Meghan boasts 1.1 million followers on Instagram, under the handle BodyPosiPanda, where she espouses on the impact that dieting culture, and social media, has on our collective mental health.
However, she wasn't always so body confident. In a recent interview with The Sun, Megan opened up about her journey from anorexia to body positivity.
"It all started in primary school when I was aware I was chubbier than everyone else," Megan told the publication. "By a young age I'd absorbed the idea that being fat is bad, and I took that message to heart."
The now-23-year-old's weight proceeded to plummet to just 4 stone and 6 pounds at the age of 15.
"My periods stopped, my hair started falling out and I felt cold all the time. I was eating next to nothing and battling an exercise addiction to try and lose more weight," she continued. "I was in denial, I didn't think anything was wrong. But things got so bad that my dad took me to the child psychiatric unit at Colchester Hospital - and I spent the next 10 months in and out of the ward."
It wasn't all smooth sailing from there, however.
"I'd swapped anorexia for binge eating. I started living in a diet and binge cycle, losing and gaining weight. But on either side of the spectrum, my body was never good enough," Megan elaborated. "Even when I hit my goal weight I'd look in the mirror and think I needed to lose 10 more pounds. I always wanted to change something about my body and I believed I'd be happy once I had done that."

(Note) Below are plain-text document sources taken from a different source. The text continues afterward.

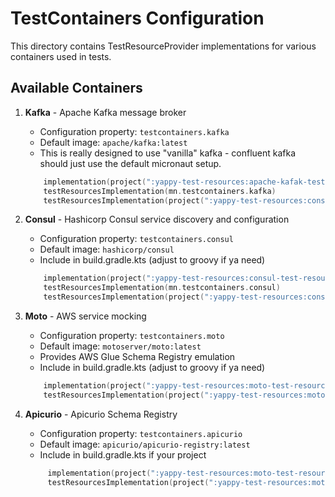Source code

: # TestContainers Configuration

This directory contains TestResourceProvider implementations for various containers used in tests.

## Available Containers

1. **Kafka** - Apache Kafka message broker
    - Configuration property: `testcontainers.kafka`
    - Default image: `apache/kafka:latest`
    - This is really designed to use "vanilla" kafka - confluent kafka should just use the default micronaut setup.
    ```kotlin
        implementation(project(":yappy-test-resources:apache-kafak-test-resource"))
        testResourcesImplementation(mn.testcontainers.kafka)
        testResourcesImplementation(project(":yappy-test-resources:consul-test-resource"))
    ```


2. **Consul** - Hashicorp Consul service discovery and configuration
    - Configuration property: `testcontainers.consul`
    - Default image: `hashicorp/consul`
    - Include in build.gradle.kts (adjust to groovy if ya need)
    ```kotlin
        implementation(project(":yappy-test-resources:consul-test-resource"))
        testResourcesImplementation(mn.testcontainers.consul)
        testResourcesImplementation(project(":yappy-test-resources:consul-test-resource"))
    ```

3. **Moto** - AWS service mocking
    - Configuration property: `testcontainers.moto`
    - Default image: `motoserver/moto:latest`
    - Provides AWS Glue Schema Registry emulation
    - Include in build.gradle.kts (adjust to groovy if ya need)
    ```kotlin
        implementation(project(":yappy-test-resources:moto-test-resource"))
        testResourcesImplementation(project(":yappy-test-resources:moto-test-resource"))
    ```

4. **Apicurio** - Apicurio Schema Registry
    - Configuration property: `testcontainers.apicurio`
    - Default image: `apicurio/apicurio-registry:latest`
    - Include in build.gradle.kts if your project
   ```kotlin
        implementation(project(":yappy-test-resources:moto-test-resource"))
        testResourcesImplementation(project(":yappy-test-resources:moto-test-resource"))
    ```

But aged 18, things finally started changing for the better. The Instagrammer met her boyfriend, Ben, who proved to be an invaluable support, and then, two years later, she stumbled across the "body positivity" hashtag on Instagram.
"The day everything changed for me began with my normal routine: diet pills, a kale smoothie and a gruelling workout," she said. "I scrolled through Instagram for some fitness inspiration. Instead I came across something I'd never seen before: a photo of a woman in a bikini, laughing and confident. She was embracing parts of herself that I'd spent my life hating - rolls, cellulite and jiggly arms."
"And a crack opened up in the very foundations of what I'd come to believe about myself, because here was a woman saying it was possible to love the body you are in, the way it is. It blew me away."
So I started an Instagram account, bodyposipanda. And I posted pictures of myself in my gym kit. One troll commented: 'You looked better with an eating disorder'. It hurt, but I blocked them."
Megan's commitment to loving her body has certainly proved invaluable to her fans. As she concluded: "It's a wonderful feeling to help other people find acceptance and self-love, as well as finding it for myself."